Come affermava de Juvenel, uno dei padri del metodo di previsione tecnologico, il re aveva l’obbligo dell’ascolto[1] e su ciò il popolo aveva il diritto di vigilare, oggi abbiamo un’entità astratta come la sovranità popolare alla quale si delega il Potere. È il Parlamento a decidere, luogo in cui si riuniscono e si scontrano le volontà di coloro che hanno vinto la competizione per la conquista del Potere. E’ possibile, ma soprattutto logico, aspettarsi una decisione costruttiva per l'utilità sociale dallo scontro di volontà in disaccordo? Rousseau avrebbe voluto poche leggi, frutto della volontà generale dell'intera comunità e non della maggioranza, MENTRE LE leggi ATTUALI sono anti-sociali, poiché si fondano su una “concezione falsa della società”, in base alla quale la legge costituirebbe espressione della volontà generale, della Nazione, MENTRE è SOLO espressione della volontà DELLA MAGGIORANZA parlamentare, CHE DATA L’ATTUALE AFFLUENZA ALLE URNE, NON RAPPRESENTA NEANCHE IL 30% DELLA POPOLAZIONE.

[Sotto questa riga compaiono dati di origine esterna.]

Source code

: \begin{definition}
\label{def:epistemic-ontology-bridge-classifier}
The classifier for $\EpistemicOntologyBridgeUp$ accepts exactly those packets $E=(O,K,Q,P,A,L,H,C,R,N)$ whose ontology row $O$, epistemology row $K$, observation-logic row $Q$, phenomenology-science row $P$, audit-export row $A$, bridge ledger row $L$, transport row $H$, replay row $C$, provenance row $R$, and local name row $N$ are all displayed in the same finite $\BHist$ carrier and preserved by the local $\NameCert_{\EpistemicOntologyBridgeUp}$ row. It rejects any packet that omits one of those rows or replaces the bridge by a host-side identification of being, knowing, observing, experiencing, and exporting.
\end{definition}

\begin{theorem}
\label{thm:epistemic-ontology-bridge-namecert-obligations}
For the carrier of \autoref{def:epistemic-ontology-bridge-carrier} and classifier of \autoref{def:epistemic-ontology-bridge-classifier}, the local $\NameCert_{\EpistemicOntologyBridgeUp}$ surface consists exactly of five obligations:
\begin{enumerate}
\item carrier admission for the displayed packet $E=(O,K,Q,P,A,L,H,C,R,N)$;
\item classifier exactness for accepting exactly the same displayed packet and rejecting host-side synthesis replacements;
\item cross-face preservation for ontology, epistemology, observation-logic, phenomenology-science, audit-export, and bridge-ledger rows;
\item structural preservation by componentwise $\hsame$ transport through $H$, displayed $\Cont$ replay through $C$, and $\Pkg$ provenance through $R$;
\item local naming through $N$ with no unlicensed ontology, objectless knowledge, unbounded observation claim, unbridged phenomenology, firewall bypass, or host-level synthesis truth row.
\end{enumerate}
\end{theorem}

Scrive de Jouvenel: «La proclamazione della sovranità del popolo non ha avuto altro effetto se non quello di sostituire ad un re vivente una regina fittizia, la volontà generale, per sua natura sempre minorenne e sempre incapace di governare se stessa». E’ importante aggiungere che de Jouvenel raccomanda di non trascurare l’inquietante contrasto fra il formidabile accrescimento che si è verificato nei mezzi a disposizione del Potere e l’allentamento del controllo che sull’uso di essi viene fatto. Qualunque sistema, infatti, finisce con il fornire al Potere stesso l’opportunità di espandersi nella società molto più ampie di quanto non abbia mai potuto disporre. L'idea sottesa è che il Potere costituisce un pericolo sociale da tenere costantemente sotto controllo. Secondo de Jouvenel, le popolazioni sono state ingannate, dalla promessa di leggi di maggiore utilità sociale, che avrebbero dovuto garantire un futuro migliore. De Jouvenel fa notare che beni di elevato valore non sono mai deputati alla soddisfazione di bisogni primari e che le cose molto preziose sono desiderate da pochi e solo quando i bisogni primari sono stati soddisfatti. Laddove invece i bisogni primari degli uomini sono la preoccupazione predominante, come nel caso dei colpiti terremoto, si assisterà allo spettacolo del pactum subjectionis, ovvero alla consegna allo Stato dei propri diritti individuali, barattati con i diritti sociali. Ed è così che il potere dello Stato diventa un grande ombrello protettivo e gli uomini acconsentono al proliferare dei suoi rami, ignari del pericolo che incombe.

Bisogna avanzare su tutti i fronti della ricostruzione, anche per le proprietà del Vaticano e di seconde case, come richiesto da un noto opinionista di origini abruzzesi, ma ora è necessario dare la precedenza alle abitazioni e ai servizi per le famiglie, poi si penserà ai luoghi di culto religioso e alle seconde case.